“3/17/2008, 11:51am EST”
Wall Street: Idiots at the helm →
Jan 2007: Bear Sterns, fifth largest investment bank in the U.S., is valued at $170 a share.
Friday, 3/14: Bear Stearns closes at $30 a share.
Sunday, 3/16: Bear Stearns is bought for $2 a share.
Money quote: “That is just unbelievable,” said investing consultant Scott Fullman. “It implies there is more risk in here than has been apparent.”
Also see this timeline beginning in June 2007.

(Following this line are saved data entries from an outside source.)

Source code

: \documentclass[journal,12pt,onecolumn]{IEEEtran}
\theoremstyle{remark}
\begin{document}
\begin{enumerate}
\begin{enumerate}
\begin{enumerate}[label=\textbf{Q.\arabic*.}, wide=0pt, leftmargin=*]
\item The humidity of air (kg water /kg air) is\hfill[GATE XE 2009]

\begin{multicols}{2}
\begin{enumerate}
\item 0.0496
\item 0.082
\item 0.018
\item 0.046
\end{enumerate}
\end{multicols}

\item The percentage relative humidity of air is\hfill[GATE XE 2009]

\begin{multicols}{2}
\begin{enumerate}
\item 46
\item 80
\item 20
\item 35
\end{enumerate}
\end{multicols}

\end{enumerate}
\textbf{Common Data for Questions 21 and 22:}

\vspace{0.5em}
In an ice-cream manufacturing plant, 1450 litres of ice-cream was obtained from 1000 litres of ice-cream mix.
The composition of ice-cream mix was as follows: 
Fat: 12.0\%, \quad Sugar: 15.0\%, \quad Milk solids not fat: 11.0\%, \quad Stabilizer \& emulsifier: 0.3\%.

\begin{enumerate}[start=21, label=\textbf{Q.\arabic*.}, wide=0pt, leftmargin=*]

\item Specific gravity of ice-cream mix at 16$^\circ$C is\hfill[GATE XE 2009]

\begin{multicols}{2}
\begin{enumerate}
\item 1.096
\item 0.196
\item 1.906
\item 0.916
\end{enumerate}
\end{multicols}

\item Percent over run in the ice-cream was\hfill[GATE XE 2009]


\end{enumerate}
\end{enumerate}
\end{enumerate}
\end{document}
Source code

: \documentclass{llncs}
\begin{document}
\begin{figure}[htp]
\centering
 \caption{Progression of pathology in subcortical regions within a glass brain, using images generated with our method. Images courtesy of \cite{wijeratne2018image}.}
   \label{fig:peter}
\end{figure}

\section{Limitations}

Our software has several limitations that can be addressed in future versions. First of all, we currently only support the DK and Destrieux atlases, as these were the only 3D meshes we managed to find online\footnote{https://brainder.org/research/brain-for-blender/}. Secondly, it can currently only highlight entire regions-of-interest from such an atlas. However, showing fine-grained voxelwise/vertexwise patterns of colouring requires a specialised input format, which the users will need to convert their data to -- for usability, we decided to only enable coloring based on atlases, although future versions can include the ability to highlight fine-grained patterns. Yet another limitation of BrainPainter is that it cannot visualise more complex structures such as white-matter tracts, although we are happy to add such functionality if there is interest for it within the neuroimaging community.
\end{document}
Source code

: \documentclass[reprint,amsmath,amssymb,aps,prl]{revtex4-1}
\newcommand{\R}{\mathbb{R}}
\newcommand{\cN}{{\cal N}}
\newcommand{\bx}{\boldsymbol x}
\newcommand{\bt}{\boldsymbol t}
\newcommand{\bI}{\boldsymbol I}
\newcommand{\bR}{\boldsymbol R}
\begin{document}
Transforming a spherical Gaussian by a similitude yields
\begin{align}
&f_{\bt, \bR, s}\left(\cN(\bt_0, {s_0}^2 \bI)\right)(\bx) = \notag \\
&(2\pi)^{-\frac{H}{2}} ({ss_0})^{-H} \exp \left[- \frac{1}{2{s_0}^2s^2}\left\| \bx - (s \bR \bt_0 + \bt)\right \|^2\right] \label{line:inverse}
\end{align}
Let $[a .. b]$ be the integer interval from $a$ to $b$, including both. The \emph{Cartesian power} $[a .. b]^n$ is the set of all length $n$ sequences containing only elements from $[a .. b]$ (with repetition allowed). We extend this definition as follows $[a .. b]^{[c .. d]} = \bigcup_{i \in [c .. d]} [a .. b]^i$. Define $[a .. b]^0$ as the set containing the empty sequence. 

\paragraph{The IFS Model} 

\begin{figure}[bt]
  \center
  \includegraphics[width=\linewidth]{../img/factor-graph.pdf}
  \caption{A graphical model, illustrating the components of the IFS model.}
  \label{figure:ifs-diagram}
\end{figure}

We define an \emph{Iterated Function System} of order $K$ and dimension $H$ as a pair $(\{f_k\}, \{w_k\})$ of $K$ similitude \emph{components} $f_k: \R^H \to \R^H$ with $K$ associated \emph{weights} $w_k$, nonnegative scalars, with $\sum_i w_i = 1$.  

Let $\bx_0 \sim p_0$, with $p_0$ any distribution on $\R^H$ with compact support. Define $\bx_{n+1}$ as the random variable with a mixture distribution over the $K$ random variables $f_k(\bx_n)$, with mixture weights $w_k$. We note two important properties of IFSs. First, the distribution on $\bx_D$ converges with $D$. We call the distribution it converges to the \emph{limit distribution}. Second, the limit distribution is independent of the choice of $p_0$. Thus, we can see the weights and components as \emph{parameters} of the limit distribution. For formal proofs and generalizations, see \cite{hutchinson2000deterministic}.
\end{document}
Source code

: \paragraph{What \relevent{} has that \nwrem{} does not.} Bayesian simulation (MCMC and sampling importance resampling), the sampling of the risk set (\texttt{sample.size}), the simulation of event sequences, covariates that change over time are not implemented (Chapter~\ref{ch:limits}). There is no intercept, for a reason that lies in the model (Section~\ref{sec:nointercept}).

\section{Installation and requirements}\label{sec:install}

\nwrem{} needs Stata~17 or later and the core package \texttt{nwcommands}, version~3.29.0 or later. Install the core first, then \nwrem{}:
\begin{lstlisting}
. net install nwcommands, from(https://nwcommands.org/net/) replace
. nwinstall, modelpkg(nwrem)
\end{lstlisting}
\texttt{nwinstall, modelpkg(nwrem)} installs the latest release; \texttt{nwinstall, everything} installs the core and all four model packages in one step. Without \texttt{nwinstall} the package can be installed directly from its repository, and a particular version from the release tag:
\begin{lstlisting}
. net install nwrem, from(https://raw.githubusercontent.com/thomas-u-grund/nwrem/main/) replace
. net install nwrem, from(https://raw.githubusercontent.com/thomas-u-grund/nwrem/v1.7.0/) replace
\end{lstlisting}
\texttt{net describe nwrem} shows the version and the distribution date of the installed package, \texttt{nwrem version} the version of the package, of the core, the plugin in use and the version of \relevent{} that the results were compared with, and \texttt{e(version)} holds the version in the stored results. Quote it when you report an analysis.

Isn’t it amazing that the people who are supposed to understand finance — you know, the people running the banks — didn’t understand that high-risk loans might be… high-risk? Why are these people so surprised, especially given all the warning signs over the past years? A credit-based economy is always a gamble, I suppose, but it is terribly more risky when the regulation of the economy is left to those who don’t believe in regulation. (By the way, I don’t mean to let non-finance workers off the hook — we have enough information to predict such things as well.)
It’s almost hilarious how the anti-regulation talking heads and true believers (i.e. most people in the financial sector, Republicans, and Libertarians) now advocate that the government inject public funds and tinker with interest rates. I’d like to sit back and enjoy the tortured rationalizations of these ideological children… but the bottom line of all of this is much too harmful and tragic.
Meanwhile, the rationalizations will keep on coming: In the era of infotainment, being a complete hack seems to be the key to a pundit’s job security. And the same appears to hold true for the idiotic leaders of the financial services industry.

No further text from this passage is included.